Basée sur un travail collectif de recension et d’archivage des revues critiques, la présentation audiovisuelle de Sismographie des luttes nous fait entrer dans une histoire de la modernité élargie à l’antiesclavagisme d’Haïti, au communisme de Téhéran, à la négritude de Londres ou à l’anarchisme d’Alger. Et c’est là la contribution remarquable de Zahia Rahmani que d’en avoir trouvé la forme la plus aboutie et « publique » avec ce diaporama transversal où un océan d’écrits, de signes graphiques et de fragments de subversion culturelle se trouvent réunis, rassemblés
« comme par magie ». D’ailleurs,rarement un diaporama d’archives numérisées aura autant donné l’impression que de l’encre coule encore de ces documents (la question se pose déjà des utilisations futures de cette ressource exceptionnelle, en ligne, pour tous les champs des sciences sociales et de l’histoire globale). Un triple diaporama qui en réalité se déroule sur cette chronologie à la longue vue, remontant jusqu’à 1817 et L’Abeille haytienne, la trace la plus ancienne de cet « exercice éminemment moderne qu’est la revue critique[1] » – ce qui mêle au passage intimement l’oppresseur français à cette histoire des mouvements d’émancipation à travers les revues et autres « samizdats ».

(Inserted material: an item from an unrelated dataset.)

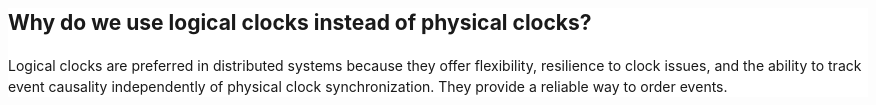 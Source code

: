 ## Why do we use logical clocks instead of physical clocks?
Logical clocks are preferred in distributed systems because they offer flexibility,
resilience to clock issues, and the ability to track event causality independently of
physical clock synchronization. They provide a reliable way to order events.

Mais, loin d’opérer à la manière d’une chronologie unilatérale et inerte, le système de triple diaporama, en projetant sur un même plan des revues qui s’allument comme des feux de signalisation la même année à Madagascar,au Cambodge et en Égypte, spatialise la temporalité historique telle une cartographie des points de cristallisation ; une sismographie des luttes. En mêlant fluidité du dispositif et discontinuité des généalogies intellectuelles, Zahia Rahmani revendique des affinités théoriques (Édouard Glissant) autant qu’artistiques (Lothar Baumgarten). La collaboration avec Thierry Crombet, pour le montage de ce diaporama tout en subtilité
« mécanique » qui prévaut donc à cette chronologie ouverte et multifocale, mais aussi pour la bande-son atmosphérique qui l’accompagne, achève de suggérer ces compagnonnages et affinités. D’ailleurs, l’une des vertus les plus évidentes du dispositif et de son mode de lisibilité dynamique est qu’il s’ouvre à toutes les grilles de lecture possibles, y compis celles qui cherchent à faire tomber les masques, les grilles « décoloniales », où la subversion se joue encore à l’instant où, en 2018, nous regardons ce diaporama. Élisabeth Lebovici note ainsi, à propos du diaporama, dans un billet éclairant publié sur son blog : « Les femmes sont très présentes, comme Zitkala-Ša, comme Doria Shafik, fondatrice du syndicat des Filles du Nil en 1948 et de deux revues en français et en arabe (qui furent bannies à la fin des années 1950), ou comme Paulette Nardal, son salon de Clamart, sa Revue du monde noir… Ces trois écrans sont accompagnés, ou plutôt baignés d’une bande-son fabriquée par Jean-Jacques Palix, mêlant les voix de Sékou Touré, Patrice Lumumba, Malcolm X, Miriam Makeba, Nina Simone, Kateb Yacine[2]… »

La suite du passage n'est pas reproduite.